Cultural tourism is broadly defined as tourism that engages the culture, lifestyle, art, architecture, religion, and such of a certain place, and can include activities such as homestays and visits to a place of worship. My interest has long been the tradition that define the people who live in these places, be it their language, clothing, mythology, marriage traditions, or otherwise.
The wonderful thing about cultural tourism is that it exposes so many people to other traditions and ways of living. While not everyone may experience this exposure with an open mind, it is generally net positive for cross-cultural understanding. For ethnic groups whose traditions may have faded with the rise of globalization, cultural tourism often allows an outlet for them to revive their traditions, even if only in performances.

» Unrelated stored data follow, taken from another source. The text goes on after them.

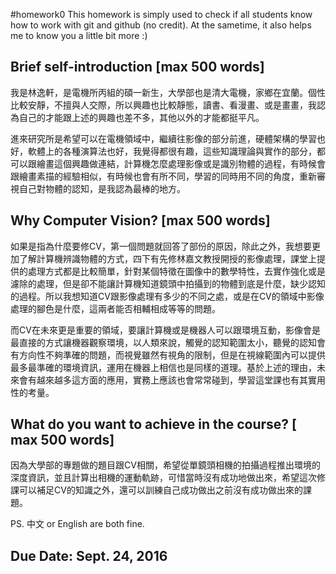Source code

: #homework0
This homework is simply used to check if all students know how to work with git and github (no credit).
At the sametime, it also helps me to know you a little bit more :)

## Brief self-introduction [max 500 words]

我是林逸軒，是電機所丙組的碩一新生，大學部也是清大電機，家鄉在宜蘭。個性比較安靜，不擅與人交際，所以興趣也比較靜態，讀書、看漫畫、或是畫畫，我認為自己的才能跟上述的興趣也差不多，其他以外的才能都挺平凡。

進來研究所是希望可以在電機領域中，繼續往影像的部分前進，硬體架構的學習也好，軟體上的各種演算法也好，我覺得都很有趣，這些知識理論與實作的部分，都可以跟繪畫這個興趣做連結，計算機怎麼處理影像或是識別物體的過程，有時候會跟繪畫素描的經驗相似，有時候也會有所不同，學習的同時用不同的角度，重新審視自己對物體的認知，是我認為最棒的地方。

## Why Computer Vision? [max 500 words]

如果是指為什麼要修CV，第一個問題就回答了部份的原因，除此之外，我想要更加了解計算機辨識物體的方式，四下有先修林嘉文教授開授的影像處理，課堂上提供的處理方式都是比較簡單，針對某個特徵在圖像中的數學特性，去實作強化或是濾除的處理，但是卻不能讓計算機知道鏡頭中拍攝到的物體到底是什麼，缺少認知的過程。所以我想知道CV跟影像處理有多少的不同之處，或是在CV的領域中影像處理的腳色是什麼，這兩者能否相輔相成等等的問題。

而CV在未來更是重要的領域，要讓計算機或是機器人可以跟環境互動，影像會是最直接的方式讓機器觀察環境，以人類來說，觸覺的認知範圍太小，聽覺的認知會有方向性不夠準確的問題，而視覺雖然有視角的限制，但是在視線範圍內可以提供最多最準確的環境資訊，運用在機器上相信也是同樣的道理。基於上述的理由，未來會有越來越多這方面的應用，實務上應該也會常常碰到，學習這堂課也有其實用性的考量。

## What do you want to achieve in the course? [ max 500 words]

因為大學部的專題做的題目跟CV相關，希望從單鏡頭相機的拍攝過程推出環境的深度資訊，並且計算出相機的運動軌跡，可惜當時沒有成功地做出來，希望這次修課可以補足CV的知識之外，還可以訓練自己成功做出之前沒有成功做出來的課題。

PS. 中文 or English are both fine.

## Due Date: Sept. 24, 2016
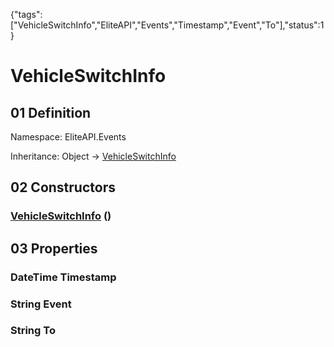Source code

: {"tags":["VehicleSwitchInfo","EliteAPI","Events","Timestamp","Event","To"],"status":1}

# VehicleSwitchInfo

## 01 Definition

Namespace: <span class='code'>EliteAPI.Events</span>

Inheritance: <span class='code'>Object</span> → <span class='code'>[VehicleSwitchInfo](../../EliteAPI/Events/VehicleSwitchInfo.html)</span>

## 02 Constructors

### <span class='code'>[VehicleSwitchInfo](../../EliteAPI/Events/VehicleSwitchInfo.html)</span> ()

## 03 Properties

### <span class='code'>DateTime</span> Timestamp

### <span class='code'>String</span> Event

### <span class='code'>String</span> To

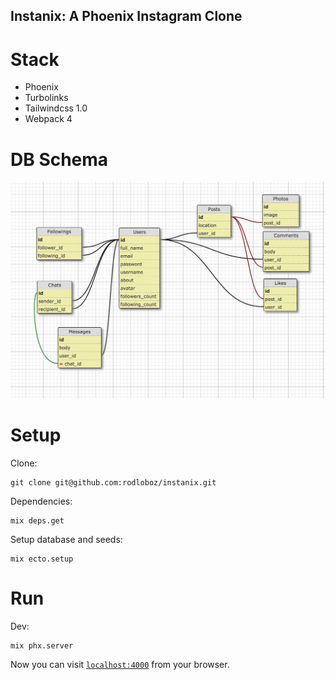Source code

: ## Instanix: A Phoenix Instagram Clone

# Stack

* Phoenix
* Turbolinks
* Tailwindcss 1.0
* Webpack 4

# DB Schema

![DB Schema Screenshot](/screenshots/schema.png?raw=true)

# Setup

Clone:

    git clone git@github.com:rodloboz/instanix.git

Dependencies:

    mix deps.get

Setup database and seeds:

    mix ecto.setup

# Run

Dev:

    mix phx.server

Now you can visit [`localhost:4000`](http://localhost:4000) from your browser.

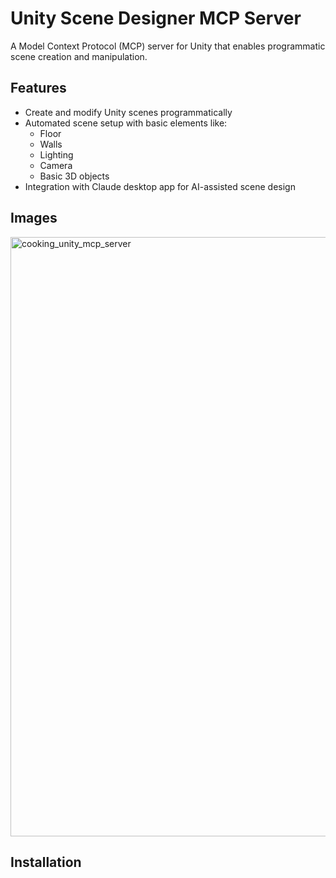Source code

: # Unity Scene Designer MCP Server

A Model Context Protocol (MCP) server for Unity that enables programmatic scene creation and manipulation.

## Features

- Create and modify Unity scenes programmatically
- Automated scene setup with basic elements like:
  - Floor
  - Walls
  - Lighting
  - Camera
  - Basic 3D objects
- Integration with Claude desktop app for AI-assisted scene design


## Images
<img width="959" alt="cooking_unity_mcp_server" src="https://github.com/user-attachments/assets/af5d7afb-d1e0-4e12-bf26-64d840d181e7" />


## Installation
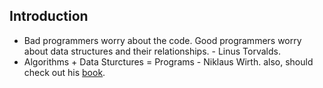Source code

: ## Introduction ##

- Bad programmers worry about the code. Good programmers worry about data structures and their relationships. - Linus Torvalds.  
- Algorithms + Data Sturctures = Programs - Niklaus Wirth. also, should check out his [book](http://www.amazon.com/Algorithms-Structures-Prentice-Hall-Automatic-Computation/dp/0130224189/ref=asap_bc?ie=UTF8).  




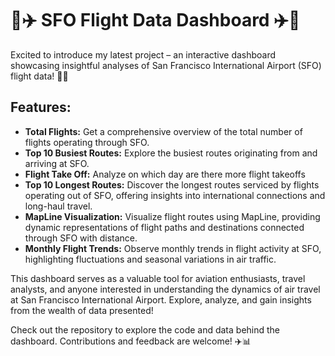 # 🛫✈️ SFO Flight Data Dashboard ✈️🛬

Excited to introduce my latest project – an interactive dashboard showcasing insightful analyses of San Francisco International Airport (SFO) flight data! 🚀✨

## Features:

- **Total Flights:** Get a comprehensive overview of the total number of flights operating through SFO.
- **Top 10 Busiest Routes:** Explore the busiest routes originating from and arriving at SFO.
- **Flight Take Off:** Analyze on which day are there more flight takeoffs
- **Top 10 Longest Routes:** Discover the longest routes serviced by flights operating out of SFO, offering insights into international connections and long-haul travel.
- **MapLine Visualization:** Visualize flight routes using MapLine, providing dynamic representations of flight paths and destinations connected through SFO with distance.
- **Monthly Flight Trends:** Observe monthly trends in flight activity at SFO, highlighting fluctuations and seasonal variations in air traffic.

This dashboard serves as a valuable tool for aviation enthusiasts, travel analysts, and anyone interested in understanding the dynamics of air travel at San Francisco International Airport. Explore, analyze, and gain insights from the wealth of data presented!

Check out the repository to explore the code and data behind the dashboard. Contributions and feedback are welcome! ✈️📊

And of course, cultural tourism can be a fruitful source of income as well for the ethnic groups, many of whom live in more rural areas without as many economic opportunities.
For many ethnic minorities, cultural tourists are also audiences for them to show off their ethnic pride. Of the ethnic groups I’ve met during my travels in China over the past decade, those whose ethnic traditions are not as commercialized have often been those who are the most eager to share their lifestyles. They are proud of their heritage and that they have kept it alive, and they have yet to be fatigued by the throngs of tourists.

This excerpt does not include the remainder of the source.